Wonderful Visualization: What is the convolution depth learning?

Disclaimer: This article is a blogger original article, follow the CC 4.0 BY-SA copyright agreement, reproduced, please attach the original source link and this statement.
This link: https://blog.csdn.net/jayandchuxu/article/details/100590657

This article from excellent visualization: What is the convolution depth learning?
In recent years, along with some powerful, versatile depth learning framework have emerged, adding depth study into the convolution model layer has become possible. The process is simple, just a single line of code can be achieved. But do you really understand what "convolution" Really? When beginners first contact with this word, see convolution, nuclear, and other channels term stacked together, they often get confused.
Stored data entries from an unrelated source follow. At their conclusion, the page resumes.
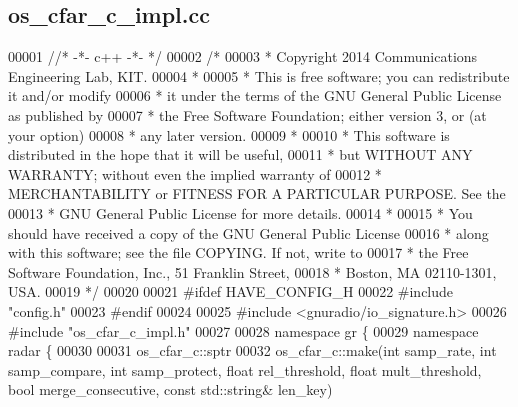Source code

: \subsection{os\+\_\+cfar\+\_\+c\+\_\+impl.\+cc}
\label{os__cfar__c__impl_8cc_source}

\begin{DoxyCode}
00001 \textcolor{comment}{//* -*- c++ -*- */}
00002 \textcolor{comment}{/* }
00003 \textcolor{comment}{ * Copyright 2014 Communications Engineering Lab, KIT.}
00004 \textcolor{comment}{ * }
00005 \textcolor{comment}{ * This is free software; you can redistribute it and/or modify}
00006 \textcolor{comment}{ * it under the terms of the GNU General Public License as published by}
00007 \textcolor{comment}{ * the Free Software Foundation; either version 3, or (at your option)}
00008 \textcolor{comment}{ * any later version.}
00009 \textcolor{comment}{ * }
00010 \textcolor{comment}{ * This software is distributed in the hope that it will be useful,}
00011 \textcolor{comment}{ * but WITHOUT ANY WARRANTY; without even the implied warranty of}
00012 \textcolor{comment}{ * MERCHANTABILITY or FITNESS FOR A PARTICULAR PURPOSE.  See the}
00013 \textcolor{comment}{ * GNU General Public License for more details.}
00014 \textcolor{comment}{ * }
00015 \textcolor{comment}{ * You should have received a copy of the GNU General Public License}
00016 \textcolor{comment}{ * along with this software; see the file COPYING.  If not, write to}
00017 \textcolor{comment}{ * the Free Software Foundation, Inc., 51 Franklin Street,}
00018 \textcolor{comment}{ * Boston, MA 02110-1301, USA.}
00019 \textcolor{comment}{ */}
00020  
00021 \textcolor{preprocessor}{#ifdef HAVE\_CONFIG\_H}
00022 \textcolor{preprocessor}{#include "config.h"}
00023 \textcolor{preprocessor}{#endif}
00024 
00025 \textcolor{preprocessor}{#include <gnuradio/io\_signature.h>}
00026 \textcolor{preprocessor}{#include "os_cfar_c_impl.h"}
00027 
00028 \textcolor{keyword}{namespace }gr \{
00029   \textcolor{keyword}{namespace }radar \{
00030 
00031     os_cfar_c::sptr
00032     os_cfar_c::make(\textcolor{keywordtype}{int} samp_rate, \textcolor{keywordtype}{int} samp\_compare, \textcolor{keywordtype}{int} samp\_protect, \textcolor{keywordtype}{float} rel\_threshold, \textcolor{keywordtype}{float} 
      mult\_threshold, \textcolor{keywordtype}{bool} merge\_consecutive, \textcolor{keyword}{const} std::string& len\_key)

\end{DoxyCode}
As a concept, "convolution" The word itself is a complex, multi-layered.

Here Insert Picture Description
In this article, we will break down the convolution operation mechanism, and gradually be linked with the standard neural network, and explore how they establish a strong visual hierarchy, and eventually became a powerful image feature extractor.

2D convolution: Operation

2D convolution is a fairly simple operation: Let's start with a little weight matrix, which is the convolution kernel (kernel) start, it gradually on the two-dimensional input data "Scan." Meanwhile convolution kernel "sliding", the weight matrix calculation and weight of the resulting scan data matrix product, and then the summary result as an output pixel.

Standard convolution

Standard convolution
Convolution kernel will have all the above operations are repeated through positions which on, until the input feature matrix into another two-dimensional feature matrix. Wherein Briefly, the output is essentially a weighted sum of the original input feature (carrying weight is a convolution kernel value), the pixel position from the point of view, they are approximately the same as the place is located.

So why output characteristics will fall into the "general area" mean? Depending on the size of the convolution kernel. The size of the convolution kernel in generating directly determines the output characteristic, that incorporates many features of the input, that is: the smaller the convolution kernel, the closer the position of the input and output; the larger convolution kernels, the farther distance.

This layer fully connected and very different. In the example above, we have the input 5 × 5 = 25 feature, and our output is 3 × 3 = 9 features. If this is a fully connected layers, wherein the input 25, the output we will contain 25 × 9 = 225 weight parameter weight matrix, each output of each feature is a weighted sum of input feature.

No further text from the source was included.